> **WORK TASK**: Make an exact copy of all the records, one that contains none of the pictures.

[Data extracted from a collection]
◆ ◆ ◆ ◆
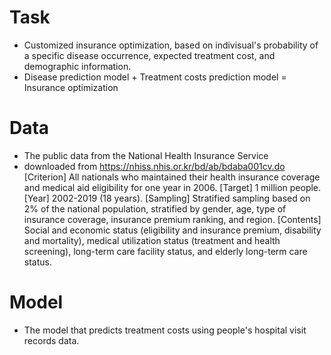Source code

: # Task
- Customized insurance optimization, based on indivisual's probability of a specific disease occurrence, expected treatment cost, and demographic information.
- Disease prediction model + Treatment costs prediction model = Insurance optimization

# Data
- The public data from the National Health Insurance Service 
- downloaded from https://nhiss.nhis.or.kr/bd/ab/bdaba001cv.do
[Criterion] All nationals who maintained their health insurance coverage and medical aid eligibility for one year in 2006.
[Target] 1 million people.
[Year] 2002-2019 (18 years).
[Sampling] Stratified sampling based on 2% of the national population, stratified by gender, age, type of insurance coverage, insurance premium ranking, and region.
[Contents] Social and economic status (eligibility and insurance premium, disability and mortality), medical utilization status (treatment and health screening), long-term care facility status, and elderly long-term care status.

# Model
- The model that predicts treatment costs using people's hospital visit records data.
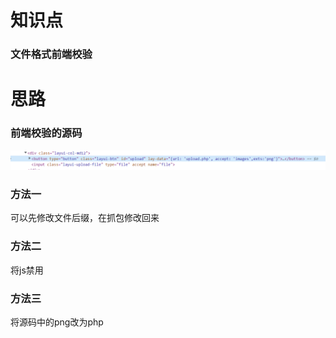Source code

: # 知识点
### 文件格式前端校验
# 思路
### 前端校验的源码
![image.png](./images/20231017_2359517828.png)
### 方法一
可以先修改文件后缀，在抓包修改回来
### 方法二
将js禁用
### 方法三
将源码中的png改为php

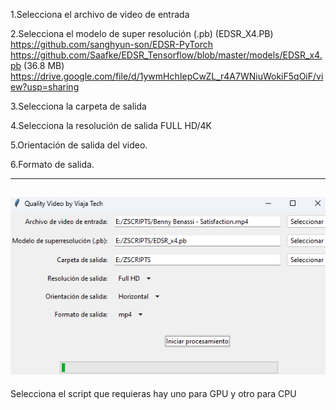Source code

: 1.Selecciona el archivo de video de entrada

2.Selecciona el modelo de super resolución (.pb) (EDSR_X4.PB) https://github.com/sanghyun-son/EDSR-PyTorch https://github.com/Saafke/EDSR_Tensorflow/blob/master/models/EDSR_x4.pb (36.8 MB) https://drive.google.com/file/d/1ywmHchIepCwZL_r4A7WNiuWokiF5qOiF/view?usp=sharing
 
3.Selecciona la carpeta de salida

4.Selecciona la resolución de salida FULL HD/4K 

5.Orientación de salida del video.

6.Formato de salida. 

-----------
![](https://github.com/viajatech/QualityVideo/blob/main/Quality%20Video%20GUI%20GPU.png)
-----------
Selecciona el script que requieras hay uno para GPU y otro para CPU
◆ ◆ ◆ ◆
> **WRITTEN SOLUTION**:
Source code

: # Task
- Customized insurance optimization, based on indivisual's probability of a specific disease occurrence, expected treatment cost, and demographic information.
- Disease prediction model + Treatment costs prediction model = Insurance optimization

# Data
- The public data from the National Health Insurance Service 
- downloaded from https://nhiss.nhis.or.kr/bd/ab/bdaba001cv.do
[Criterion] All nationals who maintained their health insurance coverage and medical aid eligibility for one year in 2006.
[Target] 1 million people.
[Year] 2002-2019 (18 years).
[Sampling] Stratified sampling based on 2% of the national population, stratified by gender, age, type of insurance coverage, insurance premium ranking, and region.
[Contents] Social and economic status (eligibility and insurance premium, disability and mortality), medical utilization status (treatment and health screening), long-term care facility status, and elderly long-term care status.

# Model
- The model that predicts treatment costs using people's hospital visit records data.
Source code

: # 知识点
### 文件格式前端校验
# 思路
### 前端校验的源码
![image.png](./images/20231017_2359517828.png)
### 方法一
可以先修改文件后缀，在抓包修改回来
### 方法二
将js禁用
### 方法三
将源码中的png改为php

Source code

: 1.Selecciona el archivo de video de entrada

2.Selecciona el modelo de super resolución (.pb) (EDSR_X4.PB) https://github.com/sanghyun-son/EDSR-PyTorch https://github.com/Saafke/EDSR_Tensorflow/blob/master/models/EDSR_x4.pb (36.8 MB) https://drive.google.com/file/d/1ywmHchIepCwZL_r4A7WNiuWokiF5qOiF/view?usp=sharing
 
3.Selecciona la carpeta de salida

4.Selecciona la resolución de salida FULL HD/4K 

5.Orientación de salida del video.

6.Formato de salida. 

-----------
![](https://github.com/viajatech/QualityVideo/blob/main/Quality%20Video%20GUI%20GPU.png)
-----------
Selecciona el script que requieras hay uno para GPU y otro para CPU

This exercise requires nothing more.